I know quite a lot about publishing, at least from what I read in books. That may be a biased source though, and so I look elsewhere, particularly to my own experience.
I am published and a publisher; and in the field of book publishing my credentials suggest I am impervious to bias, for I am exactly equally published as publishing. In all, I am somewhat more published, having dotted the literary magazines here and there until deciding I did not care to do that any more.
I do not care for publishing, but I must publish. In the same way, I do not care for gardening, yet I must make love to my wife. Can I be any clearer?
Publishing is an act whereby an author consigns his or her work to the public, however that term is defined. The public may be general, or subscription-based. It may be the monks sharing the abbey where you scratch away at your parchment. It may be this, or it may be that. It may change, over time, as the illuminated manuscripts on museum display testify.
No matter. The author publishes and so is rid of the thing being published. The effect is immediate and indelible. One is free, free to...well, write some more. But free at least of one construction and open to another. That is a wonderful feeling, and it is a freedom, a release, make no mistake.
But with freedom comes responsibility. Or does it. No, not in my case. I have no book tour obligations to meet. I have no reviewers to thank. No sales figure I might hope to reach to ensure that the next book can be published. I am not made naked, for I have spoken only to a handful of people about the poems or the book that was made out of them. As to editors or readers, I have my friends on Facebook, where I will occasionally post poems - and my wife, Endi, who is the only person I let read my manuscripts. But then she is the only person I trust to read my manuscripts as a reader, not a writer. That is, she can put her writerly self aside long enough to read and tell me a couple useful things. I almost always implement her advice (then pull back a bit) and the manuscript clicks into place.

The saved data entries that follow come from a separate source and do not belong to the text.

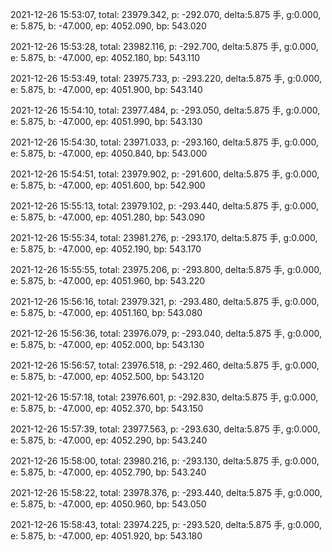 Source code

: 2021-12-26 15:53:07, total: 23979.342, p: -292.070, delta:5.875 手, g:0.000, e: 5.875, b: -47.000, ep: 4052.090, bp: 543.020

2021-12-26 15:53:28, total: 23982.116, p: -292.700, delta:5.875 手, g:0.000, e: 5.875, b: -47.000, ep: 4052.180, bp: 543.110

2021-12-26 15:53:49, total: 23975.733, p: -293.220, delta:5.875 手, g:0.000, e: 5.875, b: -47.000, ep: 4051.900, bp: 543.140

2021-12-26 15:54:10, total: 23977.484, p: -293.050, delta:5.875 手, g:0.000, e: 5.875, b: -47.000, ep: 4051.990, bp: 543.130

2021-12-26 15:54:30, total: 23971.033, p: -293.160, delta:5.875 手, g:0.000, e: 5.875, b: -47.000, ep: 4050.840, bp: 543.000

2021-12-26 15:54:51, total: 23979.902, p: -291.600, delta:5.875 手, g:0.000, e: 5.875, b: -47.000, ep: 4051.600, bp: 542.900

2021-12-26 15:55:13, total: 23979.102, p: -293.440, delta:5.875 手, g:0.000, e: 5.875, b: -47.000, ep: 4051.280, bp: 543.090

2021-12-26 15:55:34, total: 23981.276, p: -293.170, delta:5.875 手, g:0.000, e: 5.875, b: -47.000, ep: 4052.190, bp: 543.170

2021-12-26 15:55:55, total: 23975.206, p: -293.800, delta:5.875 手, g:0.000, e: 5.875, b: -47.000, ep: 4051.960, bp: 543.220

2021-12-26 15:56:16, total: 23979.321, p: -293.480, delta:5.875 手, g:0.000, e: 5.875, b: -47.000, ep: 4051.160, bp: 543.080

2021-12-26 15:56:36, total: 23976.079, p: -293.040, delta:5.875 手, g:0.000, e: 5.875, b: -47.000, ep: 4052.000, bp: 543.130

2021-12-26 15:56:57, total: 23976.518, p: -292.460, delta:5.875 手, g:0.000, e: 5.875, b: -47.000, ep: 4052.500, bp: 543.120

2021-12-26 15:57:18, total: 23976.601, p: -292.830, delta:5.875 手, g:0.000, e: 5.875, b: -47.000, ep: 4052.370, bp: 543.150

2021-12-26 15:57:39, total: 23977.563, p: -293.630, delta:5.875 手, g:0.000, e: 5.875, b: -47.000, ep: 4052.290, bp: 543.240

2021-12-26 15:58:00, total: 23980.216, p: -293.130, delta:5.875 手, g:0.000, e: 5.875, b: -47.000, ep: 4052.790, bp: 543.240

2021-12-26 15:58:22, total: 23978.376, p: -293.440, delta:5.875 手, g:0.000, e: 5.875, b: -47.000, ep: 4050.960, bp: 543.050

2021-12-26 15:58:43, total: 23974.225, p: -293.520, delta:5.875 手, g:0.000, e: 5.875, b: -47.000, ep: 4051.920, bp: 543.180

So, I have a manuscript and must publish it. That takes about five days. I obtain an ISBN number, I draw the cover; I format the manuscript, fixing all the bugs that occur in that process, and I publish. I obtain a proof copy and hit the button to distribute worldwide.
My only obligation is to continue to write.
Is there regret? yes, there is regret, for I am never more alone than when I let go of something that has been constantly on my mind. Do I ever wish I published by more traditional channels?
Let me put it this way. There is not one word out of place in my 16 books, not one line I would change, not one drawing I would substitute. In the process of writing these books, of rewriting, of tossing out and putting in, always polishing until I was absolutely sure - in this process, I have established a greater good for myself than could ever be realized by merely publishing one book, in whatever manner, to whatever sort of acclaim. I feel that I have been true to my work and to myself. At the age of 52 I write to the edge of my abilities - sometimes beyond - and I have no regrets. I have no reputation to protect, no persons I rely on whose favor influences what words or images I will put to paper today.
I do believe that publishing the way I do annoys some of my friends, or concerns them, in that I have chosen to be "unpublished" in a conventional sense. In short, they disagree. The solution is a practical one for me though, and I ask that it be seen in that light. Certainly, it is no critique of other means. I celebrate my friends' successes on and off the publishing field.
There is so much that concerns each other - apart from being read, I mean.